What this means is that when someone attributes a failure to “human error”, it means that they do not see these defenses in the system, and so they don’t actually have an understanding of how all of these defenses failed in this scenario. When you hear “human error” as an explanation for why a system failed, you should think “this person doesn’t know how the system stays up.” Because without knowing how the system stays up, it is impossible to understand the cases where it comes down.

(I believe Cook himself said something to the effect of “human error is the point where they stopped asking questions”).

For want of a dollar

Back in August, The New York Times ran a profile of Morris Chang, the founder of TSMC.

It’s hard to overstate the role that this Taiwan-based semiconductor company plays in the industry. If you search for articles about it, you’ll see headlines like TSMC: The Most Important Tech Company You Never Heard Of and TSMC: how a Taiwanese chipmaker became a linchpin of the global economy.

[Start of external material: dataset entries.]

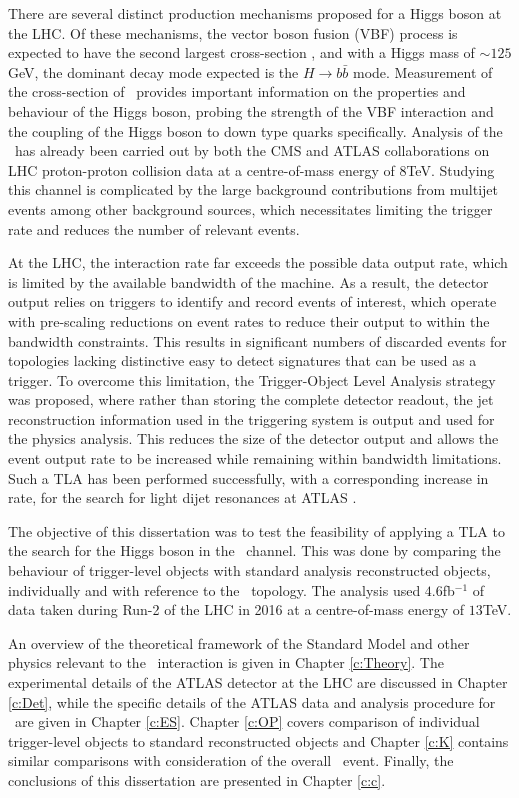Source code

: There are several distinct production mechanisms proposed for a Higgs boson at the LHC. Of these mechanisms, the vector boson fusion (VBF) process is expected to have the second largest cross-section \cite{LHCHiggsCS}, and with a Higgs mass of $\sim125$GeV, the dominant decay mode expected \cite{HDECAY} is the $H\rightarrow b\bar{b}$ mode. Measurement of the cross-section of \VBFHBB\ provides important information on the properties and behaviour of the Higgs boson, probing the strength of the VBF interaction and the coupling of the Higgs boson to down type quarks specifically. Analysis of the \VBFHBB\ has already been carried out by both the CMS \cite{cmsvbfhbb} and ATLAS \cite{VBFHbb8tev} collaborations on LHC proton-proton collision data at a centre-of-mass energy of $8$TeV. Studying this channel is complicated by the large background contributions from multijet events among other background sources, which necessitates limiting the trigger rate and reduces the number of relevant events.

At the LHC, the interaction rate far exceeds the possible data output rate, which is limited by the available bandwidth of the machine. As a result, the detector output relies on triggers to identify and record events of interest, which operate with pre-scaling reductions on event rates to reduce their output to within the bandwidth constraints. This results in significant numbers of discarded events for topologies lacking distinctive easy to detect signatures that can be used as a trigger. To overcome this limitation, the Trigger-Object Level Analysis strategy was proposed, where rather than storing the complete detector readout, the jet reconstruction information used in the triggering system is output and used for the physics analysis. This reduces the size of the detector output and allows the event output rate to be increased while remaining within bandwidth limitations. Such a TLA has been performed successfully, with a corresponding increase in rate, for the search for light dijet resonances at ATLAS \cite{tla}.

The objective of this dissertation was to test the feasibility of applying a TLA to the search for the Higgs boson in the \VBFHBB\ channel. This was done by comparing the behaviour of trigger-level objects with standard analysis reconstructed objects, individually and with reference to the \VBFHBB\ topology. The analysis used $4.6$fb$^{-1}$ of data taken during Run-2 of the LHC in 2016 at a centre-of-mass energy of $13$TeV.

\newpage
An overview of the theoretical framework of the Standard Model and other physics relevant to the \VBFHBB\ interaction is given in Chapter \ref{c:Theory}. The experimental details of the ATLAS detector at the LHC are discussed in Chapter \ref{c:Det}, while the specific details of the ATLAS data and analysis procedure for \VBFHBB\ are given in Chapter \ref{c:ES}. Chapter \ref{c:OP} covers comparison of individual trigger-level objects to standard reconstructed objects and Chapter \ref{c:K} contains similar comparisons with consideration of the overall \VBFHBB\ event. Finally, the conclusions of this dissertation are presented in Chapter \ref{c:c}.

What struck me in the NY Times article was this anecdote about Chang’s search for a job after he failed out of a Ph.D. program at MIT in 1955 (emphasis mine):

Two of the best offers arrived from Ford Motor Company and Sylvania, a lesser-known electronics firm. Ford offered Mr. Chang $479 a month for a job at its research and development center in Detroit. Though charmed by the company’s recruiters, Mr. Chang was surprised to find the offer was $1 less than the $480 a month that Sylvania offered.

When he called Ford to ask for a matching offer, the recruiter, who had previously been kind, turned hostile and told him he would not get a cent more. Mr. Chang took the engineering job with Sylvania. There, he learned about transistors, the microchip’s most basic component.

“That was the start of my semiconductor career,” he said. “In retrospect, it was a damn good thing.”

The course of history changed because an internal recruiter Ford refused to offer him an additional dollar a month ($11.46 in 2023 dollars) to match a competing offer!

This is the sort of thing that historians call contingency.